La pauvreté infantile a un impact négatif et persistant sur l’enfant quant à ses capacités d’apprentissage, de développement de compétences, de trouver de l’emploi et d’éviter la pauvreté. Il est reconnu que les enfants pauvres et non éduqués auront plus de risques de devenir des adultes pauvres et non éduqués. Le manque de nourriture saine, de soins de santé et d’un milieu stimulant décroît les capacités d’apprentissage de l’enfant pour le restant de sa vie. Les expériences de l’enfant durant ses premières années de développement (du stade prénatal à l’âge de 8 ans) établissent une fondation critique pour le cours de toute son existence. Tous les aspects du développement de la petite enfance (y compris les domaines physique, social, émotionnel, du langage et cognitif) ont une grande influence sur l’apprentissage de base, la réussite à l’école, la participation à l’économie, la vie sociale et la santé. Les environnements dans lesquels les enfants évoluent, vivent et apprennent – avec les parents, les gardiens, la famille et les enseignants – ont le plus grand impact sur leur développement.
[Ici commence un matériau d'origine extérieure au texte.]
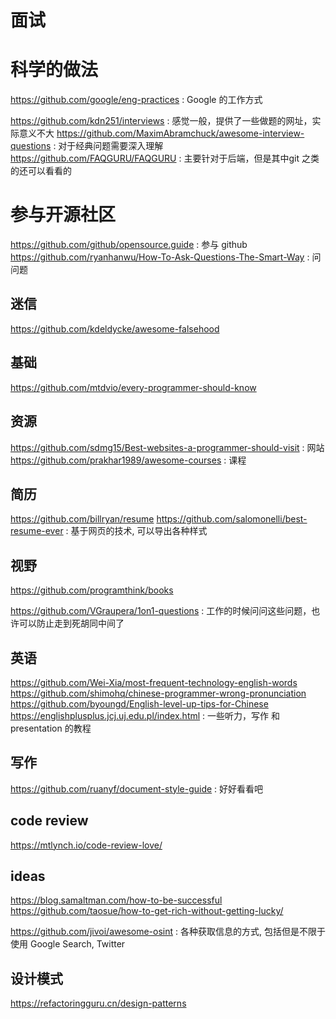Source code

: # 面试

# 科学的做法
https://github.com/google/eng-practices : Google 的工作方式

https://github.com/kdn251/interviews : 感觉一般，提供了一些做题的网址，实际意义不大
https://github.com/MaximAbramchuck/awesome-interview-questions : 对于经典问题需要深入理解
https://github.com/FAQGURU/FAQGURU : 主要针对于后端，但是其中git 之类的还可以看看的

# 参与开源社区
https://github.com/github/opensource.guide : 参与 github 
https://github.com/ryanhanwu/How-To-Ask-Questions-The-Smart-Way : 问问题


## 迷信
https://github.com/kdeldycke/awesome-falsehood

## 基础
https://github.com/mtdvio/every-programmer-should-know

## 资源
https://github.com/sdmg15/Best-websites-a-programmer-should-visit : 网站
https://github.com/prakhar1989/awesome-courses : 课程

## 简历
https://github.com/billryan/resume
https://github.com/salomonelli/best-resume-ever : 基于网页的技术, 可以导出各种样式

## 视野
https://github.com/programthink/books

https://github.com/VGraupera/1on1-questions : 工作的时候问问这些问题，也许可以防止走到死胡同中间了


## 英语
https://github.com/Wei-Xia/most-frequent-technology-english-words
https://github.com/shimohq/chinese-programmer-wrong-pronunciation
https://github.com/byoungd/English-level-up-tips-for-Chinese
https://englishplusplus.jcj.uj.edu.pl/index.html : 一些听力，写作 和 presentation 的教程


## 写作
https://github.com/ruanyf/document-style-guide : 好好看看吧


## code review
https://mtlynch.io/code-review-love/


## ideas
https://blog.samaltman.com/how-to-be-successful
https://github.com/taosue/how-to-get-rich-without-getting-lucky/

https://github.com/jivoi/awesome-osint : 各种获取信息的方式, 包括但是不限于使用 Google Search, Twitter

## 设计模式
https://refactoringguru.cn/design-patterns
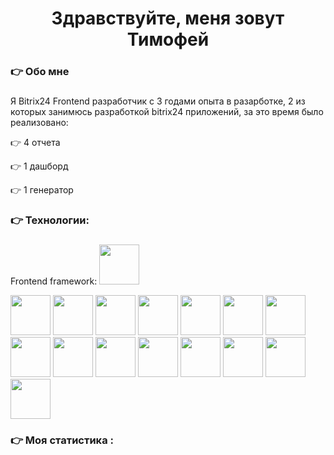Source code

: ###

<h1 align="center">Здравствуйте, меня зовут Тимофей</h1>

###

<h3 align="left">👉  Обо мне</h3>

###

<p align="left">Я Bitrix24 Frontend разработчик с 3 годами опыта в разарботке, 2 из которых занимюсь разработкой bitrix24 приложений, за это время было реализовано:</p>
<p>👉 4 отчета</p>
<p>👉 1 дашборд</p>
<p>👉 1 генератор</p>

<h3 align="left">👉 Технологии:</h3>

###

<div align="left">
    <p>Frontend framework: <img src="https://cdn.jsdelivr.net/gh/devicons/devicon@latest/icons/vuejs/vuejs-original.svg" width="64px" height="64px"/></p>
    <img src="https://cdn.jsdelivr.net/gh/devicons/devicon@latest/icons/vuetify/vuetify-original.svg" width="64px" height="64px"/>
    <img src="https://cdn.jsdelivr.net/gh/devicons/devicon@latest/icons/vitejs/vitejs-original.svg" width="64px" height="64px"/>
    <img src="https://cdn.jsdelivr.net/gh/devicons/devicon@latest/icons/typescript/typescript-original.svg" width="64px" height="64px"/>
    <img src="https://cdn.jsdelivr.net/gh/devicons/devicon@latest/icons/tailwindcss/tailwindcss-original-wordmark.svg" width="64px" height="64px"/>
    <img src="https://cdn.jsdelivr.net/gh/devicons/devicon@latest/icons/sass/sass-original.svg" width="64px" height="64px"/>
    <img src="https://cdn.jsdelivr.net/gh/devicons/devicon@latest/icons/npm/npm-original-wordmark.svg" width="64px" height="64px"/>
    <img src="https://cdn.jsdelivr.net/gh/devicons/devicon@latest/icons/nodejs/nodejs-original-wordmark.svg" width="64px" height="64px"/>
    <img src="https://cdn.jsdelivr.net/gh/devicons/devicon@latest/icons/javascript/javascript-original.svg" width="64px" height="64px"/>
    <img src="https://cdn.jsdelivr.net/gh/devicons/devicon@latest/icons/html5/html5-original-wordmark.svg" width="64px" height="64px"/>
    <img src="https://cdn.jsdelivr.net/gh/devicons/devicon@latest/icons/gulp/gulp-plain.svg" width="64px" height="64px"/>
    <img src="https://cdn.jsdelivr.net/gh/devicons/devicon@latest/icons/gitlab/gitlab-original-wordmark.svg" width="64px" height="64px"/>
    <img src="https://cdn.jsdelivr.net/gh/devicons/devicon@latest/icons/github/github-original-wordmark.svg" width="64px" height="64px"/>
    <img src="https://cdn.jsdelivr.net/gh/devicons/devicon@latest/icons/git/git-original-wordmark.svg" width="64px" height="64px"/>
    <img src="https://cdn.jsdelivr.net/gh/devicons/devicon@latest/icons/eslint/eslint-original-wordmark.svg" width="64px" height="64px"/>
    <img src="https://cdn.jsdelivr.net/gh/devicons/devicon@latest/icons/css3/css3-original-wordmark.svg" width="64px" height="64px"/>
</div>

###

<h3 align="left">👉 Моя статистика :</h3>

###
Les enfants qui vivent dans la pauvreté sont touchés par près de 3,5 fois plus de troubles de comportement, par environ deux fois plus de maladies chroniques et par deux fois plus de problèmes scolaires, d’hyperactivité et de troubles émotionnels comparé aux enfants qui ne sont pas pauvres. Les enfants canadiens qui vivent dans la pauvreté souffrent souvent d’une carence en fer, ce qui peut entraîner des problèmes de développement cognitif. Comparativement aux enfants plus aisés, les enfants pauvres qui souffrent de désavantages sur le plan santé, social et cognitif, sont généralement moins bien équipés socialement, émotionnellement et physiquement pour réussir dans les programmes scolaires. Si les programmes scolaires ne tiennent pas compte de leur position désavantageuse et de leurs expériences quotidiennes différentes, les enfants pauvres ne pourront profiter pleinement du système scolaire. De nombreuses études ont montré de façon constante que l’élément prédictif le plus puissant à l’égard du rendement scolaire est le statut socio-économique de la famille de l’élève. L’éducation – étroitement liée aux soins de santé, aux services d’encadrement et de counselling, et aux activités de création de revenu – est essentielle pour sortir du cycle vicieux de la pauvreté et de l’exclusion sociale qui représentent une réalité pour bien des familles.